- _Task instructions_
In the records below, locate the line containing "<!-- Top Languages -->", then extract it and all following lines exactly, ending with the last line.

(Recorded data)

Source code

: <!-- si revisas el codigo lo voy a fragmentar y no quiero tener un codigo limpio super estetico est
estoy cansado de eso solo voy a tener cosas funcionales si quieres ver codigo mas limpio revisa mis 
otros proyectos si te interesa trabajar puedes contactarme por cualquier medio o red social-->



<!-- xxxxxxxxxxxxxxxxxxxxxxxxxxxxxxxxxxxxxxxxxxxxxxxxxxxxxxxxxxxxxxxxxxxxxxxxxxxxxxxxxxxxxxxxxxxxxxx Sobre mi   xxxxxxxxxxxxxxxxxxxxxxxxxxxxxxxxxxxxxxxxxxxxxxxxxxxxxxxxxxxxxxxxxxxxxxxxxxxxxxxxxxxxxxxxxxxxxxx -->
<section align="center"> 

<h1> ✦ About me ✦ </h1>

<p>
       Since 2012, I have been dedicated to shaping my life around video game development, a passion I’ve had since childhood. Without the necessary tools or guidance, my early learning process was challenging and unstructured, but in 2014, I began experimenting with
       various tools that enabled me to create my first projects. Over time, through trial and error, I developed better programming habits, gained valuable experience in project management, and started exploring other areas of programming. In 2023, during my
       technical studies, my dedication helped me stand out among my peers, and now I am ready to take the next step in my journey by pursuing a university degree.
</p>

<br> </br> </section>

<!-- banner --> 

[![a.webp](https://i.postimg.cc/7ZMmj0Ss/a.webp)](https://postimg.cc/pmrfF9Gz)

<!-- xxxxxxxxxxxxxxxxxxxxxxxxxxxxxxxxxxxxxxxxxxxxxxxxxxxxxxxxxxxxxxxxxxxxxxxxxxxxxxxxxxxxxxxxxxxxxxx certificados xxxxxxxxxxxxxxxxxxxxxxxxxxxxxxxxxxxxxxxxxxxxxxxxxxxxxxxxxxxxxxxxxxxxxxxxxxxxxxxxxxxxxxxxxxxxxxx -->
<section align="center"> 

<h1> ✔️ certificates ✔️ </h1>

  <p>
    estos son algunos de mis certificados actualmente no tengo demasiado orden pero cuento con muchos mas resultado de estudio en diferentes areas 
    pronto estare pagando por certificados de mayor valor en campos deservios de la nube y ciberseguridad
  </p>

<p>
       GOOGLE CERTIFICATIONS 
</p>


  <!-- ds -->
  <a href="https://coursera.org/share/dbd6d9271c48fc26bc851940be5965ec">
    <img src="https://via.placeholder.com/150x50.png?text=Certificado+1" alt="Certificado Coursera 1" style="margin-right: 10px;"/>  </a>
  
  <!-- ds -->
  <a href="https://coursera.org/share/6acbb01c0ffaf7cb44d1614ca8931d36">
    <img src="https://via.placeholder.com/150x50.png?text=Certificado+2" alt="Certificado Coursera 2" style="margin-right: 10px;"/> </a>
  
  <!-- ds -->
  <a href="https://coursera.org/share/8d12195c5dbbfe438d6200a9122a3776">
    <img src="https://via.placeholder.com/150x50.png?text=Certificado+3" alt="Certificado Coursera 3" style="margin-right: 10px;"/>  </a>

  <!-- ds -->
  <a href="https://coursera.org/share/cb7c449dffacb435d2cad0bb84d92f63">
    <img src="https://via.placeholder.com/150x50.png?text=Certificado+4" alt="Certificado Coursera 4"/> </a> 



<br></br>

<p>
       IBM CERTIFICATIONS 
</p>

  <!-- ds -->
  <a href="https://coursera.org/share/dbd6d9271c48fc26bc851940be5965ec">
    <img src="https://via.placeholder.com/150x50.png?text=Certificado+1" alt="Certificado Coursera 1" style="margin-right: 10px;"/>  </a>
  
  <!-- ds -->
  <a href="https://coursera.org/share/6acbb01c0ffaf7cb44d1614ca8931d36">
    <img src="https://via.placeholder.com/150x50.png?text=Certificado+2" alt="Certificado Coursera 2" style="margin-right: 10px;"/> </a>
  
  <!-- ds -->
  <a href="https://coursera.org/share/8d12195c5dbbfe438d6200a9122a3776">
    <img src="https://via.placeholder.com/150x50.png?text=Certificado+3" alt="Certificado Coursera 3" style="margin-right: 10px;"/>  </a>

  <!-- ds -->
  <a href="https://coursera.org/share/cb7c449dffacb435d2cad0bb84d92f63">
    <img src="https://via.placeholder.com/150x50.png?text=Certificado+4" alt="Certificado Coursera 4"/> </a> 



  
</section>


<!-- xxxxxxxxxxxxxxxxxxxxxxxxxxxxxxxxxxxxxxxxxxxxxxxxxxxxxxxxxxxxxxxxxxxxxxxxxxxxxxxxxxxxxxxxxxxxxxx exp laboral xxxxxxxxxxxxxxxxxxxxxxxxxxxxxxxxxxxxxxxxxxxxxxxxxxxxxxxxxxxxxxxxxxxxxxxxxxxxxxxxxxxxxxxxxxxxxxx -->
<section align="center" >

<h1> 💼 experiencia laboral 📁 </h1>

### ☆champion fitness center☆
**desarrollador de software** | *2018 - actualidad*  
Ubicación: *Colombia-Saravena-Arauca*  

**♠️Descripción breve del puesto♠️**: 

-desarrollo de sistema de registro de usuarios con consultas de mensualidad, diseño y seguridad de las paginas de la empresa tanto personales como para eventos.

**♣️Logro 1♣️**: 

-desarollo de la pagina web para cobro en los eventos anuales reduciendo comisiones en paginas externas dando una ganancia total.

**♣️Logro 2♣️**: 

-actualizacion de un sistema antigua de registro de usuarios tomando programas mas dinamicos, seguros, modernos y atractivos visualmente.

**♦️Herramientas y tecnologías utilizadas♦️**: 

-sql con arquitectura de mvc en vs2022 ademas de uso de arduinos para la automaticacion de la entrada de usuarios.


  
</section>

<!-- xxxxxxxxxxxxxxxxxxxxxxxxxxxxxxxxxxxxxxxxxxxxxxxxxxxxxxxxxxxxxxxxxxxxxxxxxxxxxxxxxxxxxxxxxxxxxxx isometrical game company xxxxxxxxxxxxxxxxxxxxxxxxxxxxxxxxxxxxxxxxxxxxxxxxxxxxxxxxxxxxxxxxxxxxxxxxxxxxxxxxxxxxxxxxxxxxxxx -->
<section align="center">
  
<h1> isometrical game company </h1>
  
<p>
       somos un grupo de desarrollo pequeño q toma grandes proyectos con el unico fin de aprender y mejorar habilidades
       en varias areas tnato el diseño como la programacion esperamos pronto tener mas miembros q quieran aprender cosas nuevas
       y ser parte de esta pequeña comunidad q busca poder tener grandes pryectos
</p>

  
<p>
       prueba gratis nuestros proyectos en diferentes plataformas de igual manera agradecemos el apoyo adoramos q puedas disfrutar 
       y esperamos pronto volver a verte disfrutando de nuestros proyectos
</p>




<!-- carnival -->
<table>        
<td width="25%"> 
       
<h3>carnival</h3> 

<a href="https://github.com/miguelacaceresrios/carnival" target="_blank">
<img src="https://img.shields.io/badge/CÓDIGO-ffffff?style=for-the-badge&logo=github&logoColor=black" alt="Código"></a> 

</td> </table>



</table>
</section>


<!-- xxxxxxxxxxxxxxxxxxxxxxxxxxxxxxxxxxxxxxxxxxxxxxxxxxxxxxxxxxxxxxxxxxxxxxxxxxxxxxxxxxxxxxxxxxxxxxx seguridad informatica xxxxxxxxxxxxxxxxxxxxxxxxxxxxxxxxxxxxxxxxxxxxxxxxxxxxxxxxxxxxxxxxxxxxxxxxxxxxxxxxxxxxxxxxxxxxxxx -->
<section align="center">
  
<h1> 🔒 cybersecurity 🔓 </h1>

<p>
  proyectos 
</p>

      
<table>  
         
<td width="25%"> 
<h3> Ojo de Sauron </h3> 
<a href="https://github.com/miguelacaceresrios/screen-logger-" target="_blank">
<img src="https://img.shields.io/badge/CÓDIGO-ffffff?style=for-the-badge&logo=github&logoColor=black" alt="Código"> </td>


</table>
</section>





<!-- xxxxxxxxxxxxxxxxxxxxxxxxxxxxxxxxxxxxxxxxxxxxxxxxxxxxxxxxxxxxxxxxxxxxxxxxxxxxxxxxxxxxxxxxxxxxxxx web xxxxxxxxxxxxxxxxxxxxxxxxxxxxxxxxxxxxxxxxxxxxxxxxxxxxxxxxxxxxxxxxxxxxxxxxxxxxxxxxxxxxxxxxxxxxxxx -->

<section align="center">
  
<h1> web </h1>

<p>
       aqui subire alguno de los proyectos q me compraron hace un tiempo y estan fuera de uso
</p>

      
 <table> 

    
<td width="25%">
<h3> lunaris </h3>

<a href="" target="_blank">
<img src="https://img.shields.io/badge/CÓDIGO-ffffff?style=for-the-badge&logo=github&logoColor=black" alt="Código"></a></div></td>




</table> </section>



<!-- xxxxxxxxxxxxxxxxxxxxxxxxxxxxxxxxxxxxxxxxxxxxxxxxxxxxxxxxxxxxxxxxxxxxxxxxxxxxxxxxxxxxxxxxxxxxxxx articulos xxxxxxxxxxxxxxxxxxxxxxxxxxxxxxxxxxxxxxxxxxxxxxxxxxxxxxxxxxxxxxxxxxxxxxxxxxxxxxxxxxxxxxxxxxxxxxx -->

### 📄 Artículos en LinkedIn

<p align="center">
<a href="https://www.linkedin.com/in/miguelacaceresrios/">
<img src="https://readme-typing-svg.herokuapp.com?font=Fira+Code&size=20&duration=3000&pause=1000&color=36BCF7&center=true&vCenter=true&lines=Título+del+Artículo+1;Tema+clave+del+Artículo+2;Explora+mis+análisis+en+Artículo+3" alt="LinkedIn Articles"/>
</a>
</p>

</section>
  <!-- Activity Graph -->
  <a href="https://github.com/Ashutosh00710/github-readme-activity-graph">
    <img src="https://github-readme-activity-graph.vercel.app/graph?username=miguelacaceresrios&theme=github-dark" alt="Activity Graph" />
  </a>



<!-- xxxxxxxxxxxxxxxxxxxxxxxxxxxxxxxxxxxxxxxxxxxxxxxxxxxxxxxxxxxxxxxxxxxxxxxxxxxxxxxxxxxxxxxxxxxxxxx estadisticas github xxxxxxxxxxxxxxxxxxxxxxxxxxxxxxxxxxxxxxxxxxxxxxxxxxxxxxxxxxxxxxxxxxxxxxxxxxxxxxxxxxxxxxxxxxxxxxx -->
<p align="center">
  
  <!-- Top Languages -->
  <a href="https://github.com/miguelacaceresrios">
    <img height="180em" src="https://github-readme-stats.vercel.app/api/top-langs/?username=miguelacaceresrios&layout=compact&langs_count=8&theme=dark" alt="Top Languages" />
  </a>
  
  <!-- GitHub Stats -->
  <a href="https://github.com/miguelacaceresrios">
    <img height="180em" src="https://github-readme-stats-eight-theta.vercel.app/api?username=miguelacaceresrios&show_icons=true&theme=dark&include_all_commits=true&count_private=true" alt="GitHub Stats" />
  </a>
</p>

- _Solution to this exercise_
  <!-- Top Languages -->
  <a href="https://github.com/miguelacaceresrios">
    <img height="180em" src="https://github-readme-stats.vercel.app/api/top-langs/?username=miguelacaceresrios&layout=compact&langs_count=8&theme=dark" alt="Top Languages" />
  </a>
  
  <!-- GitHub Stats -->
  <a href="https://github.com/miguelacaceresrios">
    <img height="180em" src="https://github-readme-stats-eight-theta.vercel.app/api?username=miguelacaceresrios&show_icons=true&theme=dark&include_all_commits=true&count_private=true" alt="GitHub Stats" />
  </a>
</p>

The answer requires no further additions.